Although there are many types of bleeding disorders, Hemophilia and von Willebrand disease are two of the most well known. Both are inherited disorders that cause prolonged bleeding episodes.
Hemophilia affects approximately 20,000 persons in the United States. This genetic disorder is characterized by a missing or deficient clotting protein in the plasma, causing delayed clotting (prolonged bleeding). Hemophilia occurs almost exclusively in males. While there is an incidence of mutation, the genetic defect is carried on the X chromosome. As a result, women are carriers of hemophilia but rarely have the disorder.
There are two major types of hemophilia – A and B. About 80-85% of all persons with hemophilia have hemophilia A (factor VIII deficiency); 15-20% have hemophilia B (factor IX deficiency). Each type has different levels of severity. A person with mild hemophilia may not have problems with bleeding except for surgeries or injuries. A person with severe hemophilia may have spontaneous bleeds for no apparent reason. Treatment for all bleeding episodes involves replacement, by IV injection, of the clotting protein missing from the blood.
von Willebrand disease (vWD) is much more common, found in approximately 1-2% of the U.S. population. Like hemophilia, vWD is inherited from parent to child. Unlike hemophilia, vWD occurs equally in men and women.

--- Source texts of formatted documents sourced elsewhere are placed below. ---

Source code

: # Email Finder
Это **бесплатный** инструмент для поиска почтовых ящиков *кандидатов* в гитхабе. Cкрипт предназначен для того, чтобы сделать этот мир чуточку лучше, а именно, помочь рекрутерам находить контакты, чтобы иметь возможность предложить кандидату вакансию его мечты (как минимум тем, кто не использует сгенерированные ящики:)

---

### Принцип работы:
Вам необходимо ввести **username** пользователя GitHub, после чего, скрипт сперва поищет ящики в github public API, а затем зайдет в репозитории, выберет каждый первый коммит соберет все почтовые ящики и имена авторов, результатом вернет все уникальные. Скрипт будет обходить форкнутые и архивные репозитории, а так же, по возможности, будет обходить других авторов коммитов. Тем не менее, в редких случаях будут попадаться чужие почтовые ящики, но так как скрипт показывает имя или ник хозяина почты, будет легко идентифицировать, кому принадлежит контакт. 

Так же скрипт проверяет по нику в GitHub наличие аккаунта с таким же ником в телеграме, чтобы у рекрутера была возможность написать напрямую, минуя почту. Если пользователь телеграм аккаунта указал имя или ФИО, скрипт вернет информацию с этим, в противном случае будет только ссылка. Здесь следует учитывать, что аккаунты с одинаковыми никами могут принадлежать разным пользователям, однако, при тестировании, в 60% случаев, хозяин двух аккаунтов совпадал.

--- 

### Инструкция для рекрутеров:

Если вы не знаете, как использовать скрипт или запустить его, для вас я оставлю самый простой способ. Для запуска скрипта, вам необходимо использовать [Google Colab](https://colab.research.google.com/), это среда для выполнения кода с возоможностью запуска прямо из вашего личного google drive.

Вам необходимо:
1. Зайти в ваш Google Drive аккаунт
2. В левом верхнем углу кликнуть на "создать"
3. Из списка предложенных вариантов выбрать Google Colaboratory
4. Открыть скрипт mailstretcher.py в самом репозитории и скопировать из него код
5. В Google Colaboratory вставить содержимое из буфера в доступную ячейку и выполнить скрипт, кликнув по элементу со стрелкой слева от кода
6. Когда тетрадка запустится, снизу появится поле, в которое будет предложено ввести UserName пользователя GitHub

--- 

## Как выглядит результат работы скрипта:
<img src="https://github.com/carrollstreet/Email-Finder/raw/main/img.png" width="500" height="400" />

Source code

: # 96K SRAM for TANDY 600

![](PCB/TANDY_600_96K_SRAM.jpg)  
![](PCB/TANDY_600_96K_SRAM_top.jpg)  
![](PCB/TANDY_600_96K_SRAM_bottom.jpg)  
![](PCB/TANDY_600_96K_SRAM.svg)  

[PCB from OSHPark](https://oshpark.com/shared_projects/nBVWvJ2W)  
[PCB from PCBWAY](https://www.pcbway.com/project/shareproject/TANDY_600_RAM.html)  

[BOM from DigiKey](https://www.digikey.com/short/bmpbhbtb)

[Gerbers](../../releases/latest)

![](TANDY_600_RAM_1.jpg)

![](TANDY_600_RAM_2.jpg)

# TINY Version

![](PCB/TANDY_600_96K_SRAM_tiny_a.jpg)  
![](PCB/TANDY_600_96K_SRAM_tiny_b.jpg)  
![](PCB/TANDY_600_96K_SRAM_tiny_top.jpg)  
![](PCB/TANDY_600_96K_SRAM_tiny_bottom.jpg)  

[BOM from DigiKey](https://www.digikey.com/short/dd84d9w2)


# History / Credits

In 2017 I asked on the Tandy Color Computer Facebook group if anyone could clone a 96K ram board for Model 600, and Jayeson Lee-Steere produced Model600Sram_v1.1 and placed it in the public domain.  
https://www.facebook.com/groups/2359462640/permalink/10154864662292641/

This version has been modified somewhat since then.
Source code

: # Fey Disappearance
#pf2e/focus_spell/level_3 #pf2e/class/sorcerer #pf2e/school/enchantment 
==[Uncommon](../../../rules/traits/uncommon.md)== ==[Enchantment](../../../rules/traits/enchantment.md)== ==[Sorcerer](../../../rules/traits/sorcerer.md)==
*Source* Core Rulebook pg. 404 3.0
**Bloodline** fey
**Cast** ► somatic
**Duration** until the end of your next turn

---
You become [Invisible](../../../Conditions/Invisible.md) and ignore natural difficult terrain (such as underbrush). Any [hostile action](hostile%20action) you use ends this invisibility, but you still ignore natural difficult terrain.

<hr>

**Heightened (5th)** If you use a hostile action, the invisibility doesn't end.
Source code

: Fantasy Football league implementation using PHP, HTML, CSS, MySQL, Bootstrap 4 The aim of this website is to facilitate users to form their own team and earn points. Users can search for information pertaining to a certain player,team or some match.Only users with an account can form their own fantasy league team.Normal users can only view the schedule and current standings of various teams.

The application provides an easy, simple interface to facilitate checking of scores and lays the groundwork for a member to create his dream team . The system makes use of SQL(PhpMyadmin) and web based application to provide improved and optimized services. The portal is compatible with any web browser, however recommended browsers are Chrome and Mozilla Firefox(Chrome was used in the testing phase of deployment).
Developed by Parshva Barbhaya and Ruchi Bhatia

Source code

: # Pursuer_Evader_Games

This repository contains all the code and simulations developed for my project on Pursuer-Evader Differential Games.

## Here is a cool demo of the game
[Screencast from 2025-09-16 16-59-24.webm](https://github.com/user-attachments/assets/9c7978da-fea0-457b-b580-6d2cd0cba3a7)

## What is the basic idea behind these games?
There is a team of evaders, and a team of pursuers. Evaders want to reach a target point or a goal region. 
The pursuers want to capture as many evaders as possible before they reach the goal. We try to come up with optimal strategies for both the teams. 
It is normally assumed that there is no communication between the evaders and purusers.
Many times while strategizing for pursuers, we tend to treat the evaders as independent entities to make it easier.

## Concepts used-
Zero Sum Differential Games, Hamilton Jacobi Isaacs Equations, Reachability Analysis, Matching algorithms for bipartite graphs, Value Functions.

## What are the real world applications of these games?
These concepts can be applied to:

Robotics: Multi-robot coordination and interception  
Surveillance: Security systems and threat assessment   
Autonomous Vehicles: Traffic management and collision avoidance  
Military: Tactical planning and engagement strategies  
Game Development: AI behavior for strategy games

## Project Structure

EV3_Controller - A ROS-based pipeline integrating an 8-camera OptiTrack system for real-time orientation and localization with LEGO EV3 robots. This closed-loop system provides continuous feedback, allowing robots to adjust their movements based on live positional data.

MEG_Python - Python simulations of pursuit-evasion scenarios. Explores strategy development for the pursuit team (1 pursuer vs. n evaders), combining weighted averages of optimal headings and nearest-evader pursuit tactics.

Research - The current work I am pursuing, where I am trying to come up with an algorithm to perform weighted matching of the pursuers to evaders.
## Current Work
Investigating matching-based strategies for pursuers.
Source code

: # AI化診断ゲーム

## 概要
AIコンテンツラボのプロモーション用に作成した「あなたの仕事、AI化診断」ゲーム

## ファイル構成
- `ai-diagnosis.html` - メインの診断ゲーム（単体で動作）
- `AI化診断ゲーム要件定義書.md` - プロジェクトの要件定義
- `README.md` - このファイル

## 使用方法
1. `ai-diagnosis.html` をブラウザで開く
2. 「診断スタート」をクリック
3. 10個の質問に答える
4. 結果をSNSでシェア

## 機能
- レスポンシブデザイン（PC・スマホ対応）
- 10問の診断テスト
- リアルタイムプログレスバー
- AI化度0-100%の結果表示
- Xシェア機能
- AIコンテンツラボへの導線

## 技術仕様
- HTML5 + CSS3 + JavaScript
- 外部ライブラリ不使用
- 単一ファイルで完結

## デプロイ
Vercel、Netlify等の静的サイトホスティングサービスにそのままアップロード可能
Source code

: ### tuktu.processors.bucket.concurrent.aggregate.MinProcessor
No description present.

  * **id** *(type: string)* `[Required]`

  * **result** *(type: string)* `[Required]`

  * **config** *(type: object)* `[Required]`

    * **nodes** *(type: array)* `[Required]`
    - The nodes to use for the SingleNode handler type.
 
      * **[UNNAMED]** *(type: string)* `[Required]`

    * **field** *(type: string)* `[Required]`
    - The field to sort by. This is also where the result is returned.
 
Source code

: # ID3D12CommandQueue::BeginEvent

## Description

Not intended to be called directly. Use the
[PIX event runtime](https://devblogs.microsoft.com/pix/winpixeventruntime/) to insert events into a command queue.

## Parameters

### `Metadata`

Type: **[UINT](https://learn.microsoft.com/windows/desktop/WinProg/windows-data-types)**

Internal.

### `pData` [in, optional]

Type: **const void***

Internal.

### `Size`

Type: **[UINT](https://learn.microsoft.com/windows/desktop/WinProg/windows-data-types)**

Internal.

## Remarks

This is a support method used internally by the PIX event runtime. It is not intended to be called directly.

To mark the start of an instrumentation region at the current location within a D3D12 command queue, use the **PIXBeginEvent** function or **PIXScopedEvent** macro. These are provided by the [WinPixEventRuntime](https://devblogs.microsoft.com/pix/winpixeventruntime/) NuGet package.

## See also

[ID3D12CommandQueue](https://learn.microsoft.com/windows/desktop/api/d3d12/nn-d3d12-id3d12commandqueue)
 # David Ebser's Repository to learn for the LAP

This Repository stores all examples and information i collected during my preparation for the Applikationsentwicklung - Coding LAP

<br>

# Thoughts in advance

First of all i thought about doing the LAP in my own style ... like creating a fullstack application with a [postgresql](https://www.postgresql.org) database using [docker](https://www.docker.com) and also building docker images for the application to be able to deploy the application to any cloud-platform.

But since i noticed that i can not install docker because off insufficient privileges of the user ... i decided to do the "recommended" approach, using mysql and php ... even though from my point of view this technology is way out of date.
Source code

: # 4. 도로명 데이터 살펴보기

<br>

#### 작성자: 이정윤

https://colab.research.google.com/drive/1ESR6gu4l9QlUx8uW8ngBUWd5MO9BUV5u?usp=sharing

Persons with vWD have a deficiency of the blood protein called von Willebrand factor. As with hemophilia, there are different levels of severity. Common symptoms are prolonged nosebleeds, easy bruising, and abnormal bleeding after surgery, dental work, or injury. Women are more likely to be diagnosed with the disease because of symptoms of heavy or abnormal bleeding during their menstrual periods and after childbirth. Treating for vWD bleeds is varied and based on severity and type, along with the person’s response to the different treatments.